After he hung up, he made several other calls, none of them eliciting a chuckle, then went into his study and took the.38 Special out of the desk drawer. He sat down at the desk and began to clean the barrel with an oily rag, whistling softly through the slight gap in his front teeth.
"A cooking contest?" Gaylene Feather said, scratching her neck with a scarlet fingernail. "Jesus, I don't know. Like, I can barely make the can opener work, much less make fancy food." She sank down on her bed and began to pluck at the dingy sheet. "Don't you got anybody else who can do it, honey? I'm supposed to work every night next week, and Mr. Lisbon falls all over me if I'm five minutes late. What'll he say if I tell him I gotta miss three nights in a row?"

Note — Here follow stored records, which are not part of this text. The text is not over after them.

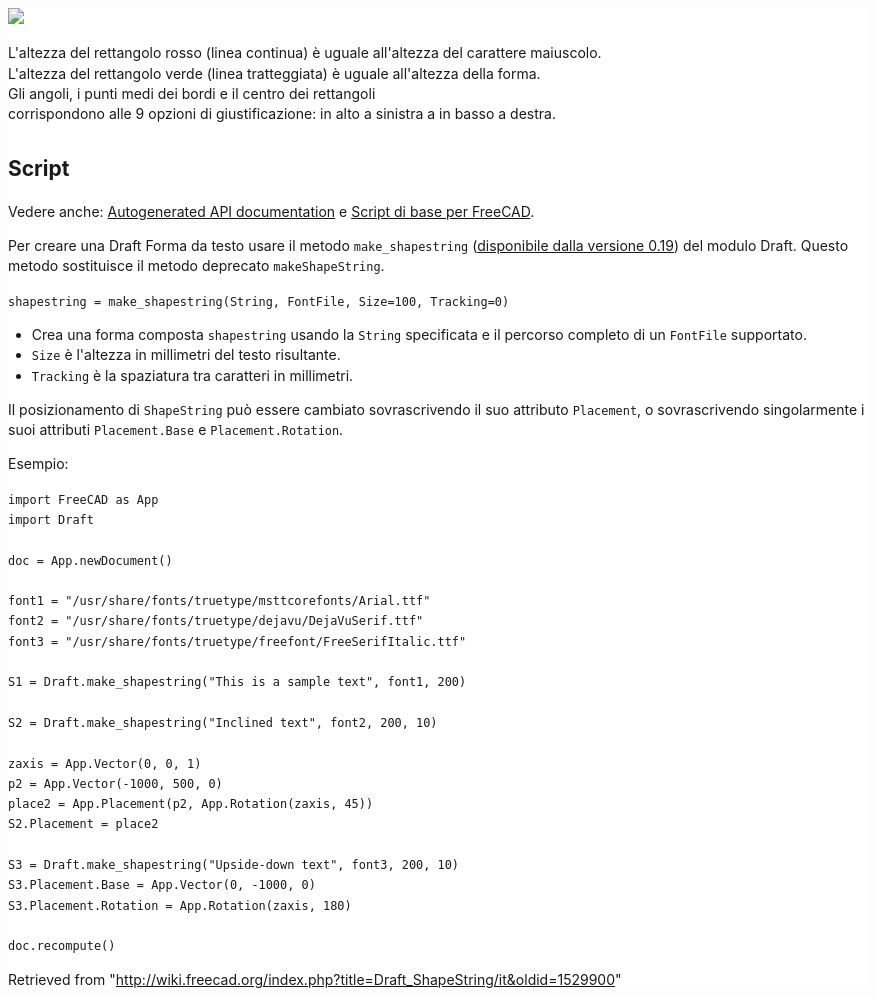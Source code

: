 ![](/images/Draft_ShapeString_Justification.png)

L'altezza del rettangolo rosso (linea continua) è uguale all'altezza del carattere maiuscolo.  
L'altezza del rettangolo verde (linea tratteggiata) è uguale all'altezza della forma.  
Gli angoli, i punti medi dei bordi e il centro dei rettangoli  
corrispondono alle 9 opzioni di giustificazione: in alto a sinistra a in basso a destra.

## Script

Vedere anche: [Autogenerated API documentation](https://freecad.github.io/SourceDoc/) e [Script di base per FreeCAD](/FreeCAD_Scripting_Basics/it "FreeCAD Scripting Basics/it").

Per creare una Draft Forma da testo usare il metodo `make_shapestring` ([disponibile dalla versione 0.19](/Release_notes_0.19/it "Release notes 0.19/it")) del modulo Draft. Questo metodo sostituisce il metodo deprecato `makeShapeString`.

```
shapestring = make_shapestring(String, FontFile, Size=100, Tracking=0)

```

* Crea una forma composta `shapestring` usando la `String` specificata e il percorso completo di un `FontFile` supportato.
* `Size` è l'altezza in millimetri del testo risultante.
* `Tracking` è la spaziatura tra caratteri in millimetri.

Il posizionamento di `ShapeString` può essere cambiato sovrascrivendo il suo attributo `Placement`, o sovrascrivendo singolarmente i suoi attributi `Placement.Base` e `Placement.Rotation`.

Esempio:

```
import FreeCAD as App
import Draft

doc = App.newDocument()

font1 = "/usr/share/fonts/truetype/msttcorefonts/Arial.ttf"
font2 = "/usr/share/fonts/truetype/dejavu/DejaVuSerif.ttf"
font3 = "/usr/share/fonts/truetype/freefont/FreeSerifItalic.ttf"

S1 = Draft.make_shapestring("This is a sample text", font1, 200)

S2 = Draft.make_shapestring("Inclined text", font2, 200, 10)

zaxis = App.Vector(0, 0, 1)
p2 = App.Vector(-1000, 500, 0)
place2 = App.Placement(p2, App.Rotation(zaxis, 45))
S2.Placement = place2

S3 = Draft.make_shapestring("Upside-down text", font3, 200, 10)
S3.Placement.Base = App.Vector(0, -1000, 0)
S3.Placement.Rotation = App.Rotation(zaxis, 180)

doc.recompute()

```

Retrieved from "<http://wiki.freecad.org/index.php?title=Draft_ShapeString/it&oldid=1529900>"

Her boyfriend drained the last of the beer, then crumpled the can in his hand and lobbed it toward the garbage sack. "I'll explain to Lisbon why he should not bother you about missing work, and I promise you he won't object. If you'll do this for me, I'll give you a present to express my eternal gratitude."
"And what might that be?"
"Some new luggage, a first-class ticket to Vegas, and a limo to pick you up at the airport."
"You're kidding!" she squealed. "A limo?"
"Nothing but the best for my girl. As long as you do a few little favors for me, I'll do some big ones for you."
"Are you sure I should be in a cooking contest?" Gaylene persisted, having no luck imagining herself in an apron. She could play a lot of roles (sadistic Nazi mistress being a specialty), but Betty Crocker wasn't one of them.
"I must admit if I could find somebody else on this kinda notice, I'd do it, because I am personally and painfully acquainted with your lack of expertise in the kitchen department."
"But not in other departments…" She stretched languidly so he could admire her very admirable attributes.
"All you will do is follow the directions on the recipe card," he said as he joined her on the bed. "It's just a cooking contest, not 'Wheel of Fortune.' Now that we have settled that, I would like to buy all your vowels."
"Oooooh," Gaylene whispered.
"The contest has been moved up to this Tuesday," Ruby Bee told Estelle, who banged down the receiver and dashed to her appointment book to get to work canceling everybody.
"Not even a week away," Eula Lemoy told Elsie McMay.
"Which means I'll have to wait till the cows come home for my perm," Lottie Estes told Eilene Buchanon. Eilene was curt and unsympathetic, having hoped the call would be from the newlyweds.
"I'd absolutely die if someone was to send me to New York City," Heather Riley told Nita Daggs. They lapsed into a giggly three-hour fantasy of limousines, Broadway actors, and penthouses ankle-deep in caviar and champagne. "A good Christian would never set foot in that sinful city," Mrs. Jim Bob told Brother Verber. "I cannot begin to imagine the depravity and perversion that takes place on the very sidewalks of that place." Brother Verber could, but he kept it to himself.
"Sending those two to a big city is worse than sending lambs to the slaughterhouse," Millicent McIlhaney told Adele Wockerman, although it was a mite hard to tell if Adele had her hearing aid turned high enough to follow her.
She was a little surprised when Adele cackled and said, "Or vice versa."